Assigned task: Transcribe the entries exactly. Omit the pictures.

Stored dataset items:
.....
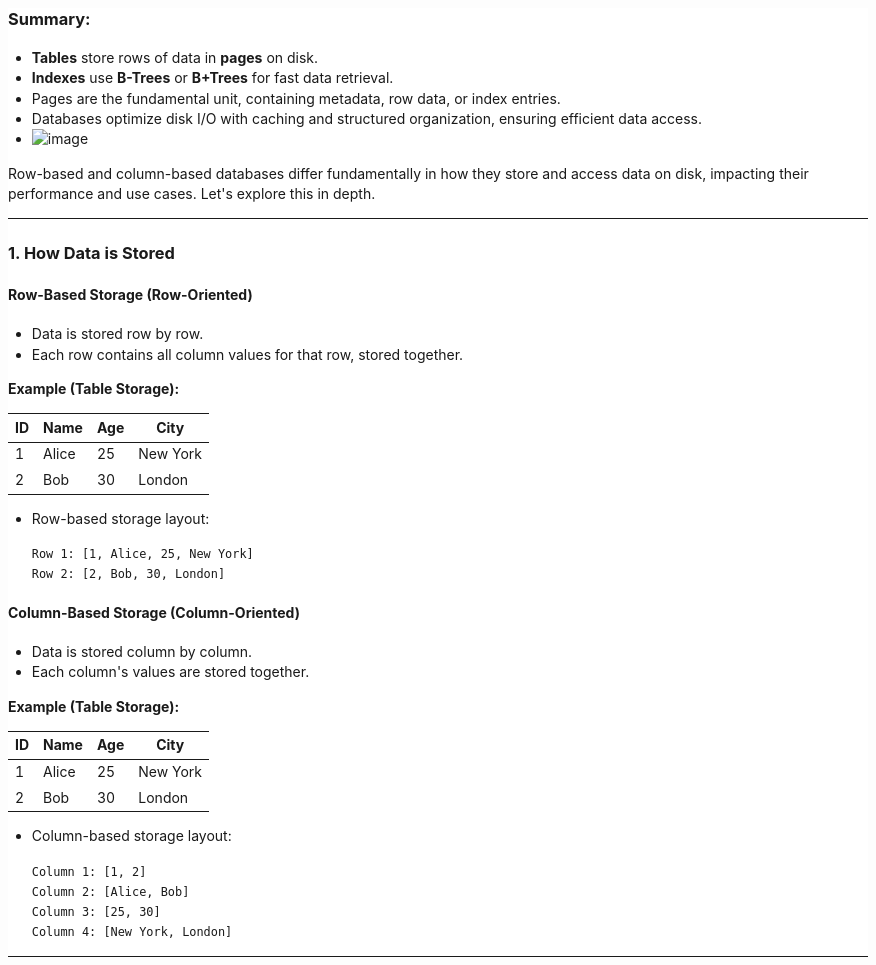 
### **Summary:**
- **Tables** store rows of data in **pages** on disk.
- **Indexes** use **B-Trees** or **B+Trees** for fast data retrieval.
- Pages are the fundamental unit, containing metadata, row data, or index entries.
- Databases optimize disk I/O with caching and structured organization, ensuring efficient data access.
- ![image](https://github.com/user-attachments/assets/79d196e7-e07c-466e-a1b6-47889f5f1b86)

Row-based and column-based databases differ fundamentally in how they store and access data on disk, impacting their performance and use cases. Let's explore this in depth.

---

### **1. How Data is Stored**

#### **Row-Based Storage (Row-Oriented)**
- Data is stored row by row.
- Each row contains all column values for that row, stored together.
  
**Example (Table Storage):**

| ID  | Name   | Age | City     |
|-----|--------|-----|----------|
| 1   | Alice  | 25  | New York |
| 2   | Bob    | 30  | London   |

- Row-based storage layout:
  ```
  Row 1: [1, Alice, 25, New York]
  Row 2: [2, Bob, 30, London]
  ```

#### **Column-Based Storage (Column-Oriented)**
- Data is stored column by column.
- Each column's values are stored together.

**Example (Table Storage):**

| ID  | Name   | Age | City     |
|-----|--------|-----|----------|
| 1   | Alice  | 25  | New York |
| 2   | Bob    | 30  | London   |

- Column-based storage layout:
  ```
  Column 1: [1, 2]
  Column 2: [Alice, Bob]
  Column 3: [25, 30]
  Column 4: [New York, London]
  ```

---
.....
Reply:
### **Summary:**
- **Tables** store rows of data in **pages** on disk.
- **Indexes** use **B-Trees** or **B+Trees** for fast data retrieval.
- Pages are the fundamental unit, containing metadata, row data, or index entries.
- Databases optimize disk I/O with caching and structured organization, ensuring efficient data access.
- ![image](https://github.com/user-attachments/assets/79d196e7-e07c-466e-a1b6-47889f5f1b86)

Row-based and column-based databases differ fundamentally in how they store and access data on disk, impacting their performance and use cases. Let's explore this in depth.

---

### **1. How Data is Stored**

#### **Row-Based Storage (Row-Oriented)**
- Data is stored row by row.
- Each row contains all column values for that row, stored together.
  
**Example (Table Storage):**

| ID  | Name   | Age | City     |
|-----|--------|-----|----------|
| 1   | Alice  | 25  | New York |
| 2   | Bob    | 30  | London   |

- Row-based storage layout:
  ```
  Row 1: [1, Alice, 25, New York]
  Row 2: [2, Bob, 30, London]
  ```

#### **Column-Based Storage (Column-Oriented)**
- Data is stored column by column.
- Each column's values are stored together.

**Example (Table Storage):**

| ID  | Name   | Age | City     |
|-----|--------|-----|----------|
| 1   | Alice  | 25  | New York |
| 2   | Bob    | 30  | London   |

- Column-based storage layout:
  ```
  Column 1: [1, 2]
  Column 2: [Alice, Bob]
  Column 3: [25, 30]
  Column 4: [New York, London]
  ```

---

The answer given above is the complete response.